The same incumbent county commissioners who caused our fiscal crisis were voted back into office. We are falling into county bankruptcy.

2 comments:

Anonymous said...

Mr. Chapman,

First of all, I'm amazed at how many people from the state of N.C. are politically active in one way or another. Even if it's just writing on the internet to help inform people, North Carolinians seem to really care. I know, I'm one of them.

The second thing that amazes me is, how you and your surrounding counties have such high illiteracy rates. We in the 16 western most counties of the state that make up 1/3rd of the state, have always complained about Raleigh and how they seem to ignore us.

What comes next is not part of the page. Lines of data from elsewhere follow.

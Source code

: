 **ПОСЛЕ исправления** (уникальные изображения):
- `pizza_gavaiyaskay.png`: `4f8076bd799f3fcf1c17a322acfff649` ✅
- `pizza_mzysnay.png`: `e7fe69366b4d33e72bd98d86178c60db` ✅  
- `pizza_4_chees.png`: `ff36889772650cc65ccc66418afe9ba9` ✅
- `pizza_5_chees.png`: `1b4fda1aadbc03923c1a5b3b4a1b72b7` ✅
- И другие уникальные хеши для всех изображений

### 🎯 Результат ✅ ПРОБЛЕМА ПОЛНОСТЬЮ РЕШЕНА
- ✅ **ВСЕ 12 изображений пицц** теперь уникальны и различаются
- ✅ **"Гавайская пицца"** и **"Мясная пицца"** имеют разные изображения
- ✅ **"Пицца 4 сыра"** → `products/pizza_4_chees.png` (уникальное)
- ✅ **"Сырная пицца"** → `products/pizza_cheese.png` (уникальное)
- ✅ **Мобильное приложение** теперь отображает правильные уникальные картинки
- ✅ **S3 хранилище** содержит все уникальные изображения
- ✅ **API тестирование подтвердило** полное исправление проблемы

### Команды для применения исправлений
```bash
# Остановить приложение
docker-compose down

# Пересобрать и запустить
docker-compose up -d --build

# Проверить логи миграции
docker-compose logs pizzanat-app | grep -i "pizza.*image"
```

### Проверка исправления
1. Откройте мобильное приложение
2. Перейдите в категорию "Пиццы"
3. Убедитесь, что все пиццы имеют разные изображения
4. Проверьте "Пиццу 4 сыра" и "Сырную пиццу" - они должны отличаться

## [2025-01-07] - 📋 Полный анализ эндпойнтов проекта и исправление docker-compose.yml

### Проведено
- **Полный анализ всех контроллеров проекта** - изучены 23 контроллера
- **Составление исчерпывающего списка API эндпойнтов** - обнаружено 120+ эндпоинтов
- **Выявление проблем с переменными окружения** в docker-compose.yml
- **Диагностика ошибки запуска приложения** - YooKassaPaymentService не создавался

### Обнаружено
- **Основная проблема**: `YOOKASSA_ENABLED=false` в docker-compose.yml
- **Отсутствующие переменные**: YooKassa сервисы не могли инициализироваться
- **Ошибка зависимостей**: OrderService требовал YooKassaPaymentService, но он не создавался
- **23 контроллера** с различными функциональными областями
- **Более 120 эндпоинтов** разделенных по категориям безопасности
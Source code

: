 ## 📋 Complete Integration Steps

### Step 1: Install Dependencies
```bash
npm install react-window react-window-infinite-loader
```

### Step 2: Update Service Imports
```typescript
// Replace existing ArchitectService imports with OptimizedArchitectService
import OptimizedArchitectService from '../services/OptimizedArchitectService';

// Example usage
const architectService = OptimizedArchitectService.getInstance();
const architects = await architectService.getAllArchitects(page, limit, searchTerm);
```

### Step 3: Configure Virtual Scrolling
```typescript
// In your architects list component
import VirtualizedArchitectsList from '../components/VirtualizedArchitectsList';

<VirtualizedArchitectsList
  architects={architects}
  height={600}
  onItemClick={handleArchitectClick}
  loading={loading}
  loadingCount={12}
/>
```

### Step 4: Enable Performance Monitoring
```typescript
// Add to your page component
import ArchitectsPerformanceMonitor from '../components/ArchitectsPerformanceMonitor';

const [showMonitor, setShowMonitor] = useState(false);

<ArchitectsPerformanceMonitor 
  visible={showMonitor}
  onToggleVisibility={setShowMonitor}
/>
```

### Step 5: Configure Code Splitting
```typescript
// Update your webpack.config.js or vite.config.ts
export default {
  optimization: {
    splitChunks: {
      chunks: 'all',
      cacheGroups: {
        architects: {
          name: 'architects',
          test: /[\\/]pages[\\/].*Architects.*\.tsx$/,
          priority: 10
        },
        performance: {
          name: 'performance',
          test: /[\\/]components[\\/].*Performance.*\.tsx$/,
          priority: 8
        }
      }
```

I don't know how our stats in education stack up against yours, but I do know that they are abysmal. Just knowing that you share our pain on the East coast does enforce a gut feeling I have had for quite sometime... In a state where Democrats have all the power, the only issues that get real attention by the Dems are the ones that are money makers. By using "money makers" I'm also including any and all kinds of graft.

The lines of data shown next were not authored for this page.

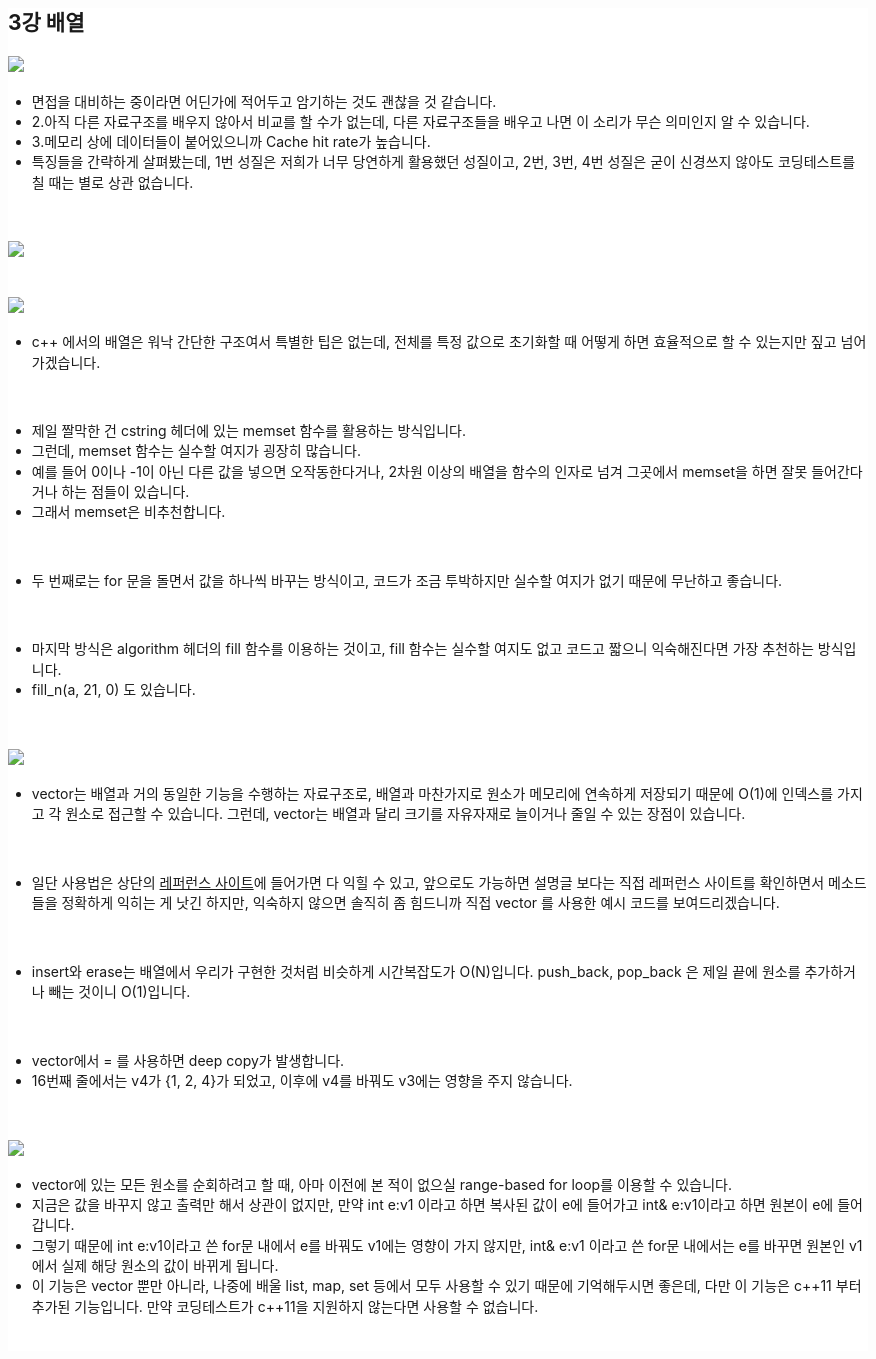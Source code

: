 ## 3강 배열

<img src="https://user-images.githubusercontent.com/83942393/136539662-840bf583-d964-4bbd-9f51-e090b05b3728.png" width="80%"></img></br>
- 면접을 대비하는 중이라면 어딘가에 적어두고 암기하는 것도 괜찮을 것 같습니다. 
- 2.아직 다른 자료구조를 배우지 않아서 비교를 할 수가 없는데, 다른 자료구조들을 배우고 나면 이 소리가 무슨 의미인지 알 수 있습니다.
- 3.메모리 상에 데이터들이 붙어있으니까 Cache hit rate가 높습니다. 
- 특징들을 간략하게 살펴봤는데, 1번 성질은 저희가 너무 당연하게 활용했던 성질이고, 2번, 3번, 4번 성질은 굳이 신경쓰지 않아도 코딩테스트를 칠 때는 별로 상관 없습니다.
</br>

<img src="https://user-images.githubusercontent.com/83942393/136540501-2fd5565c-6575-44b7-9c2a-70fe5ef94287.png" width="80%"></img></br>
</br>

<img src="https://user-images.githubusercontent.com/83942393/136540508-724faf3f-89e8-41a3-9aff-d0853881645a.png" width="100%"></img></br>
- c++ 에서의 배열은 워낙 간단한 구조여서 특별한 팁은 없는데, 전체를 특정 값으로 초기화할 때 어떻게 하면 효율적으로 할 수 있는지만 짚고 넘어가겠습니다.
</br>

- 제일 짤막한 건 cstring 헤더에 있는 memset 함수를 활용하는 방식입니다.
- 그런데, memset 함수는 실수할 여지가 굉장히 많습니다.
- 예를 들어 0이나 -1이 아닌 다른 값을 넣으면 오작동한다거나, 2차원 이상의 배열을 함수의 인자로 넘겨 그곳에서 memset을 하면 잘못 들어간다거나 하는 점들이 있습니다. 
- 그래서 memset은 비추천합니다.
</br>

- 두 번째로는 for 문을 돌면서 값을 하나씩 바꾸는 방식이고, 코드가 조금 투박하지만 실수할 여지가 없기 때문에 무난하고 좋습니다.
</br>

- 마지막 방식은 algorithm 헤더의 fill 함수를 이용하는 것이고, fill 함수는 실수할 여지도 없고 코드고 짧으니 익숙해진다면 가장 추천하는 방식입니다.
- fill_n(a, 21, 0) 도 있습니다. 
</br>

<img src="https://user-images.githubusercontent.com/83942393/136541695-82b707f9-db96-421c-aa32-ebf830564141.png" width="100%"></img></br>
- vector는 배열과 거의 동일한 기능을 수행하는 자료구조로, 배열과 마찬가지로 원소가 메모리에 연속하게 저장되기 때문에 O(1)에 인덱스를 가지고 각 원소로 접근할 수 있습니다. 그런데, vector는 배열과 달리 크기를 자유자재로 늘이거나 줄일 수 있는 장점이 있습니다. 
</br>

- 일단 사용법은 상단의 [레퍼런스 사이트](http://www.cplusplus.com/reference/vector/vector/)에 들어가면 다 익힐 수 있고, 앞으로도 가능하면 설명글 보다는 직접 레퍼런스 사이트를 확인하면서 메소드들을 정확하게 익히는 게 낫긴 하지만, 익숙하지 않으면 솔직히 좀 힘드니까 직접 vector 를 사용한 예시 코드를 보여드리겠습니다.
</br>

- insert와 erase는 배열에서 우리가 구현한 것처럼 비슷하게 시간복잡도가 O(N)입니다. push_back, pop_back 은 제일 끝에 원소를 추가하거나 빼는 것이니 O(1)입니다. 
</br>

- vector에서 = 를 사용하면 deep copy가 발생합니다.
- 16번째 줄에서는 v4가 {1, 2, 4}가 되었고, 이후에 v4를 바꿔도 v3에는 영향을 주지 않습니다. 
</br>

<img src="https://user-images.githubusercontent.com/83942393/136542606-62d90e27-7a28-4edd-be7b-27b0b2a15264.png" width="100%"></img></br>
- vector에 있는 모든 원소를 순회하려고 할 때, 아마 이전에 본 적이 없으실 range-based for loop를 이용할 수 있습니다. 
- 지금은 값을 바꾸지 않고 출력만 해서 상관이 없지만, 만약 int e:v1 이라고 하면 복사된 값이 e에 들어가고 int& e:v1이라고 하면 원본이 e에 들어갑니다. 
- 그렇기 때문에 int e:v1이라고 쓴 for문 내에서 e를 바꿔도 v1에는 영향이 가지 않지만, int& e:v1 이라고 쓴 for문 내에서는 e를 바꾸면 원본인 v1에서 실제 해당 원소의 값이 바뀌게 됩니다.
- 이 기능은 vector 뿐만 아니라, 나중에 배울 list, map, set 등에서 모두 사용할 수 있기 때문에 기억해두시면 좋은데, 다만 이 기능은 c++11 부터 추가된 기능입니다. 만약 코딩테스트가 c++11을 지원하지 않는다면 사용할 수 없습니다.
</br>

For some stupid reason, I thought there would be more than enough graft to go around when the State Education Lottery was forced on us by the Democrats to actually see some results from the lottery. Knowing you have the same problems in your part of the state tells me something... that we need more graft in order to fix our education problems in our state.

Sad, huh???

Gio-

Anonymous said...

Glenn Neal says:

In response to your blog generally, at least the illiterate have an excuse. The thing that amazes me is that "educated" people know little more than the illiterate. A survey by Melissa Torra and Doug Novarro of students and elected government officials (See: http://www.americancivicliteracy.org/2008/additional_finding.html) found, "[T]he failure rate on the test among those who have won public office is higher (74%) than among those who have not (71%). Officeholders scored lower on all sub-themes of the test: political history, cultural institutions, foreign relations, and market economy."

Less than half of officeholders and citizens could correctly identify the three branches of the federal government. If you don't know what they are, go to a library and look it up! And don't stop there, you have a lot of reading to do.

We are in a time of great peril. Maybe Americans don't want to know what is going on. If they knew, they would have to do something about it. In the words of Thomas Jefferson, "If a nation expects to be ignorant and free, in a state of civilization, it expects what never was and never will be."